[Start of Attachment]

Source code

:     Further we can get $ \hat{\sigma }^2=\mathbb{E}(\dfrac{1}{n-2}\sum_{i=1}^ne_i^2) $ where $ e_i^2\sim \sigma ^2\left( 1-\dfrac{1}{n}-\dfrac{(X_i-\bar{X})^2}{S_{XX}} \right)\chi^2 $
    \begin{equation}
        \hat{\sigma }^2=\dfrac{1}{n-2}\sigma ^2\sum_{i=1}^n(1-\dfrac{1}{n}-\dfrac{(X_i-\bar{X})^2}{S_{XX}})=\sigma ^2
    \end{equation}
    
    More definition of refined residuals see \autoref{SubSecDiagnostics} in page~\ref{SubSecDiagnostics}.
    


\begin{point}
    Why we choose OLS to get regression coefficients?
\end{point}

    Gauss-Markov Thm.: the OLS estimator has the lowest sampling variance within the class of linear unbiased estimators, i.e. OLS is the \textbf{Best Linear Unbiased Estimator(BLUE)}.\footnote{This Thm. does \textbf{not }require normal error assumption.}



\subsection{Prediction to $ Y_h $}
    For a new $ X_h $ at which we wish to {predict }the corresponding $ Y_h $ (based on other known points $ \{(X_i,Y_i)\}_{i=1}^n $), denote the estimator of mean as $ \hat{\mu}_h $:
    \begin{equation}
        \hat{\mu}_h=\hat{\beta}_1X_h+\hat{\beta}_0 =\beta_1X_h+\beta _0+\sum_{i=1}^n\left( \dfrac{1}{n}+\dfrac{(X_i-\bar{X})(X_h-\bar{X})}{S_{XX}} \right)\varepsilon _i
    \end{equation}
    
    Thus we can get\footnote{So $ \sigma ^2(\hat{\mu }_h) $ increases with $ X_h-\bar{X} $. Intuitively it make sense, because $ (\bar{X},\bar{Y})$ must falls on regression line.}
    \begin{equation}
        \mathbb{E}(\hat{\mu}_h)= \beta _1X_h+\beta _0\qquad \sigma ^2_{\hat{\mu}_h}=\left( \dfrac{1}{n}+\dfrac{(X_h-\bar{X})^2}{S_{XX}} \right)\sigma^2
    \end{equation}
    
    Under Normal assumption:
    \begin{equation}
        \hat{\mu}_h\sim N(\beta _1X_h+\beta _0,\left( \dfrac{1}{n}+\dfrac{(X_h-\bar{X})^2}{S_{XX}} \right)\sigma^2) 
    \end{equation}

[End of Attachment]

**WHAT YOU NEED TO DO**
Please return every line of the material above that includes "assumption".

**SOLUTION TO THE PROBLEM**
    Gauss-Markov Thm.: the OLS estimator has the lowest sampling variance within the class of linear unbiased estimators, i.e. OLS is the \textbf{Best Linear Unbiased Estimator(BLUE)}.\footnote{This Thm. does \textbf{not }require normal error assumption.}
    Under Normal assumption:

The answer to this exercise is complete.